Anne Baba Tutumları

  • 0 comments

Okul öncesi dönem ya da erken çocukluk dönemi olarak kabul edilen 0-72 ay arasındaki zamanın, insan hayatının en önemli ve en kritik dönemi olduğu kabul edilmektedir. Bu zaman diliminde fiziksel, duygusal, sosyal, zihinsel gelişme ve öğrenme çok hızlıdır. Aynı zamanda bu dönemde kazanılan tutum ve davranışların kalıcı nitelikte olduğu ve sonraki yıllarda bu davranışların değiştirilmesinin oldukça zor olduğu da bilinmektedir.
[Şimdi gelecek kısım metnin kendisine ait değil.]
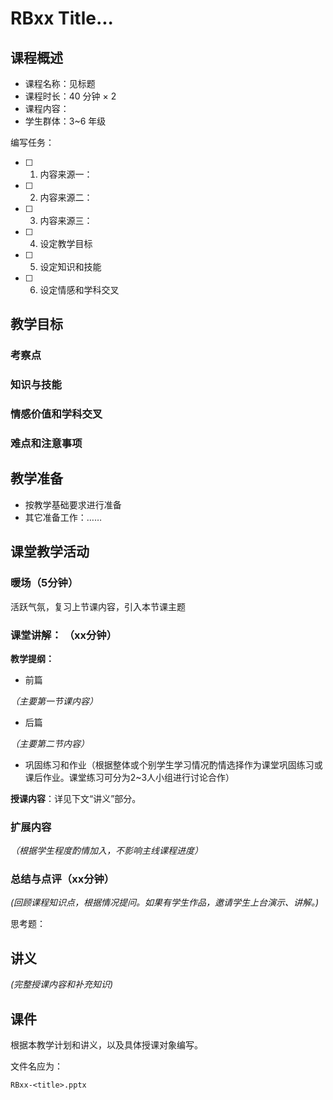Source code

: # RBxx Title...

## 课程概述

- 课程名称：见标题
- 课程时长：40 分钟 × 2
- 课程内容：
- 学生群体：3~6 年级

编写任务：

- [ ] 1. 内容来源一：
- [ ] 2. 内容来源二：
- [ ] 3. 内容来源三：
- [ ] 4. 设定教学目标
- [ ] 5. 设定知识和技能
- [ ] 6. 设定情感和学科交叉

## 教学目标

### 考察点

### 知识与技能

### 情感价值和学科交叉

### 难点和注意事项

## 教学准备

- 按教学基础要求进行准备
- 其它准备工作：……

## 课堂教学活动


### 暖场（5分钟）

活跃气氛，复习上节课内容，引入本节课主题

### 课堂讲解： （xx分钟）

**教学提纲：**

- 前篇

*（主要第一节课内容）*
    
- 后篇

*（主要第二节内容）*

- 巩固练习和作业（根据整体或个别学生学习情况酌情选择作为课堂巩固练习或课后作业。课堂练习可分为2~3人小组进行讨论合作）

**授课内容**：详见下文“讲义”部分。
    
### 扩展内容 

*（根据学生程度酌情加入，不影响主线课程进度）*
    

### 总结与点评（xx分钟）

*(回顾课程知识点，根据情况提问。如果有学生作品，邀请学生上台演示、讲解。)*

思考题：

## 讲义 

*(完整授课内容和补充知识)*

## 课件

根据本教学计划和讲义，以及具体授课对象编写。

文件名应为：

`RBxx-<title>.pptx`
Bu dönemde anne-babanın çocuk üzerindeki etki alanı çok geniştir. Çocuğun aile içerisinde edindiği statü, kazandığı değer ve geliştirdiği kimlik; onun giderek toplum içerisinde kazanacağı kimliğin, statünün ve değerin belirleyicisi olmaktadır.

Çocuğun toplum içinde tutarlı davranışlar sergilemesi, kendi kendine yetebilmesi, sağlıklı sosyalleşmesi, bağımsızlığını kazanması, dışa dönük bir birey olması için anne-babasıyla sağlıklı ilişkiler kurması gerekmektedir. Örneğin; çocuğuyla yakın ilişki kuran,onu önemseyen, ihtiyaçlarını zamanında ve tam karşılayan anne-babanın çocuğu ile arasında güvenli bir bağ kurulur.Bu durumda çocuk da kendini yeterli ve değerli hisseder. Ailesinden destekleyici bir yaklaşım gören çocuğun öz-değer ve öz-yeterlik duyguları gelişir. Ailesinden gördüğü ilgi ve duyarlılık, toplum içerisindeki ilişkilerine de yansır.

Çocuk üzerinde aşırı koruyucu bir tutum sergilediğimizde,onun adına pek çok şeyi anne-babalar yaptığında çocuğun başarabileceklerini ondan çalmış olur,özerkleşmesine engel olur, sorumluluk almaktan korkan ve aşırı bağımlı bireyler yetişir. Kendi başına karar veremeyen, sormadan, danışmadan bir şey yapamayan, girişim yeteneğinden uzak bireyler yetişmesine neden olur.

Aşırı hoşgörülü tutum sergilediğinde ise çocuk merkezli bir yaşam sürdürüldüğü için çocuk davranışlarına hiç sınır çizilmemiş olur . Hoşgörülü olmak olumsuz bir durum değildir, ancak her durumda olduğu gibi fazlası zarar verici olacaktır. İlerideki yaşamında kurallara uymakta zorluk çeken, doğru ve yanlışı algılayamayan, ailesinden gördüğü bu hoşgörüyü tüm insanlardan bekleyen bir birey yetişmesine neden olacaktır.

Baskıcı ve otoriter tutum sergileyen aile modeli özellikle ülkemizde yaygın olarak görülen, ataerkil aile yapısına sahip bir modeldir. Hatalar ve başarısızlıklar üzerine yoğunlaşır, kendi koyduğu kurallara tüm aile fertlerinin uymasını bekler. Kurallarda esneklik yoktur ve çocuğa çok fazla söz hakkı verilmez. Bu aile ortamında yetişen bireyler hata yapmaktan korkan, içe dönük, çekingen bireyler olur.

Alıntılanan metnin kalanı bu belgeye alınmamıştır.